El Tomás que había dejado, timorato y retraído cada vez que ella estaba cerca, no se parecía mucho a éste, más audaz y directo. Le gustaba éste, era como el que solía descubrir entre la peonada, cuando lo espiaba de lejos. Sonriente, alegre, gracioso, fuerte…

—Gracias por los saludos que me mandó en la carta —quería ponerla en situación, ver qué reacción tenía.

—Fue pura formalidad, no se haga ilusiones —dijo ella, seria.

—Me las hago. Prefiero ilusionarme e intentar conquistar su corazón en vez de alejarme sin siquiera jugar una partida. Sería muy cobarde de mi parte.
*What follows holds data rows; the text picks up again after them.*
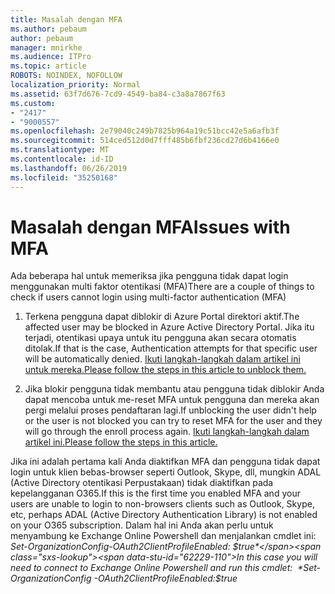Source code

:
 ```yaml
---
title: Masalah dengan MFA
ms.author: pebaum
author: pebaum
manager: mnirkhe
ms.audience: ITPro
ms.topic: article
ROBOTS: NOINDEX, NOFOLLOW
localization_priority: Normal
ms.assetid: 63f7d676-7cd9-4549-ba84-c3a8a7867f63
ms.custom:
- "2417"
- "9000557"
ms.openlocfilehash: 2e79040c249b7825b964a19c51bcc42e5a6afb3f
ms.sourcegitcommit: 514ced512d0d7fff485b6fbf236cd27d6b4166e0
ms.translationtype: MT
ms.contentlocale: id-ID
ms.lasthandoff: 06/26/2019
ms.locfileid: "35250168"
---
```

# <a name="issues-with-mfa"></a><span data-ttu-id="62229-102">Masalah dengan MFA</span><span class="sxs-lookup"><span data-stu-id="62229-102">Issues with MFA</span></span>
<span data-ttu-id="62229-103">Ada beberapa hal untuk memeriksa jika pengguna tidak dapat login menggunakan multi faktor otentikasi (MFA)</span><span class="sxs-lookup"><span data-stu-id="62229-103">There are a couple of things to check if users cannot login using multi-factor authentication (MFA)</span></span>

1. <span data-ttu-id="62229-104">Terkena pengguna dapat diblokir di Azure Portal direktori aktif.</span><span class="sxs-lookup"><span data-stu-id="62229-104">The affected user may be blocked in Azure Active Directory Portal.</span></span> <span data-ttu-id="62229-105">Jika itu terjadi, otentikasi upaya untuk itu pengguna akan secara otomatis ditolak.</span><span class="sxs-lookup"><span data-stu-id="62229-105">If that is the case, Authentication attempts for that specific user will be automatically denied.</span></span> [<span data-ttu-id="62229-106">Ikuti langkah-langkah dalam artikel ini untuk mereka.</span><span class="sxs-lookup"><span data-stu-id="62229-106">Please follow the steps in this article to unblock them.</span></span>](https://docs.microsoft.com/azure/active-directory/authentication/howto-mfa-mfasettings#block-and-unblock-users)

2. <span data-ttu-id="62229-107">Jika blokir pengguna tidak membantu atau pengguna tidak diblokir Anda dapat mencoba untuk me-reset MFA untuk pengguna dan mereka akan pergi melalui proses pendaftaran lagi.</span><span class="sxs-lookup"><span data-stu-id="62229-107">If unblocking the user didn't help or the user is not blocked you can try to reset MFA for the user and they will go through the enroll process again.</span></span> [<span data-ttu-id="62229-108">Ikuti langkah-langkah dalam artikel ini.</span><span class="sxs-lookup"><span data-stu-id="62229-108">Please follow the steps in this article.</span></span>](https://docs.microsoft.com/azure/active-directory/authentication/howto-mfa-userdevicesettings#require-users-to-provide-contact-methods-again)

<span data-ttu-id="62229-109">Jika ini adalah pertama kali Anda diaktifkan MFA dan pengguna tidak dapat login untuk klien bebas-browser seperti Outlook, Skype, dll, mungkin ADAL (Active Directory otentikasi Perpustakaan) tidak diaktifkan pada kepelangganan O365.</span><span class="sxs-lookup"><span data-stu-id="62229-109">If this is the first time you enabled MFA and your users are unable to login to non-browsers clients such as Outlook, Skype, etc, perhaps ADAL (Active Directory Authentication Library) is not enabled on your O365 subscription.</span></span> <span data-ttu-id="62229-110">Dalam hal ini Anda akan perlu untuk menyambung ke Exchange Online Powershell dan menjalankan cmdlet ini:  *Set-OrganizationConfig-OAuth2ClientProfileEnabled: $true*</span><span class="sxs-lookup"><span data-stu-id="62229-110">In this case you will need to connect to Exchange Online Powershell and run this cmdlet:  *Set-OrganizationConfig -OAuth2ClientProfileEnabled:$true*</span></span>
A no ser que…

—¿Qué?

—Que en su estadía en el Paraguay haya encontrado un candidato digno de tanta belleza —sonó zalamero, pero a María le cautivó que lo dijera así.

—No, no hay nadie en el Paraguay.

—Mejor… Y ándese con cuidado, los hombres nacidos en la tierra roja suelen meterse en la sangre de las guainas —le susurró.

A ella le pareció que la tierra ya se le estaba colando por las venas, colorada y ardiente.

* * *

Era una Nochebuena multitudinaria. Sopa paraguaya, sopa correntina, unas carnes asadas, las batatas y las mandiocas, y así iban sucediéndose los platos. Todos tratando de hacer valer sus sabores y costumbres. En esa mixtura se exponía la mezcla racial que celebraba bajo el cielo de Loreto.

—¡Te ves tan feliz, hermana! —dijo Piedad con cariño.

—Sí, aunque me da un poco de nostalgia el viaje. La idea de Salvador es irnos el mes próximo, la cosecha ha andado muy bien, tenemos algo de dinero… Pero no sé, siento miedo.

—Les va a hacer bien viajar.

—No quiero dejarte, Piedad, no quiero que estés sola —se sinceró con firmeza.

—¿Sola? Mirá los hijos que tengo, cerca de mí siempre. Regina va a vivir en el rancho que les está quedando una lindura. Lorenzo, Milagros y Tomás están conmigo en la casa. Augusto, como lejos, estará en Corrientes… No seas tonta, tenés que hacer el viaje, tenés que conocer otros mundos, vos sí que naciste para eso.

—¿Y vos, para qué naciste?

—Para quedarme acá, custodiando a la familia, para estar en este lugar esperando al que necesite volver.

Se miraron con emoción y se abrazaron.

—En estos momentos extraño a Lucía —comentó Visitación, llorosa.

—Yo también —dijo Piedad. Se abrazaron y dejaron caer unas lágrimas por la hermana muerta.

* * *

Se fueron a dormir todos muy tarde, ya era de madrugada.

Poco antes de que el sol saliera, Soledad se despertó sobresaltada. Había soñado con un pueblo ardiendo. A Cruz le pasó algo similar. Abrió los ojos con el corazón angustiado, pues había visto muerte y sangre.

Las dos tuvieron la certeza de que no era sólo una pesadilla. Ellas sabían que los sueños también eran anuncios. Rezaron. Una en lengua india, la otra en lengua africana, y sus ruegos se cruzaron en el cielo violáceo del amanecer.